Start of Dataset entries

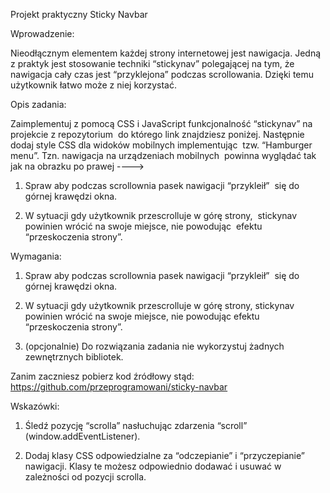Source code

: Projekt praktyczny Sticky Navbar


Wprowadzenie:

Nieodłącznym elementem każdej strony internetowej jest nawigacja. Jedną z praktyk jest stosowanie
techniki “stickynav” polegającej na tym, że nawigacja cały czas jest “przyklejona” podczas scrollowania.
Dzięki temu użytkownik łatwo może z niej korzystać.


Opis zadania:

Zaimplementuj z pomocą CSS i JavaScript funkcjonalność “stickynav” na projekcie z repozytorium 
do którego link znajdziesz poniżej. Następnie dodaj style CSS dla widoków mobilnych implementując 
tzw. “Hamburger menu”. Tzn. nawigacja na urządzeniach mobilnych 
powinna wyglądać tak jak na obrazku po prawej ---->


1. Spraw aby podczas scrollownia pasek nawigacji “przykleił” 
się do górnej krawędzi okna.

2. W sytuacji gdy użytkownik przescrolluje w górę strony, 
stickynav powinien wrócić na swoje miejsce, nie powodując 
efektu “przeskoczenia strony”.


Wymagania:

1. Spraw aby podczas scrollownia pasek nawigacji “przykleił” 
się do górnej krawędzi okna.

2. W sytuacji gdy użytkownik przescrolluje w górę strony, stickynav powinien wrócić na swoje miejsce, nie
powodując efektu “przeskoczenia strony”.

3. (opcjonalnie) Do rozwiązania zadania nie wykorzystuj żadnych zewnętrznych bibliotek.

Zanim zaczniesz pobierz kod źródłowy stąd:
https://github.com/przeprogramowani/sticky-navbar


Wskazówki:

1. Śledź pozycję “scrolla” nasłuchując zdarzenia “scroll” (window.addEventListener).

2. Dodaj klasy CSS odpowiedzialne za “odczepianie” i “przyczepianie” nawigacji. Klasy te możesz
odpowiednio dodawać i usuwać w zależności od pozycji scrolla.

End of Dataset entries

Find every line in the records that has the word "miejsce". Copy those lines.

stickynav powinien wrócić na swoje miejsce, nie powodując 
2. W sytuacji gdy użytkownik przescrolluje w górę strony, stickynav powinien wrócić na swoje miejsce, nie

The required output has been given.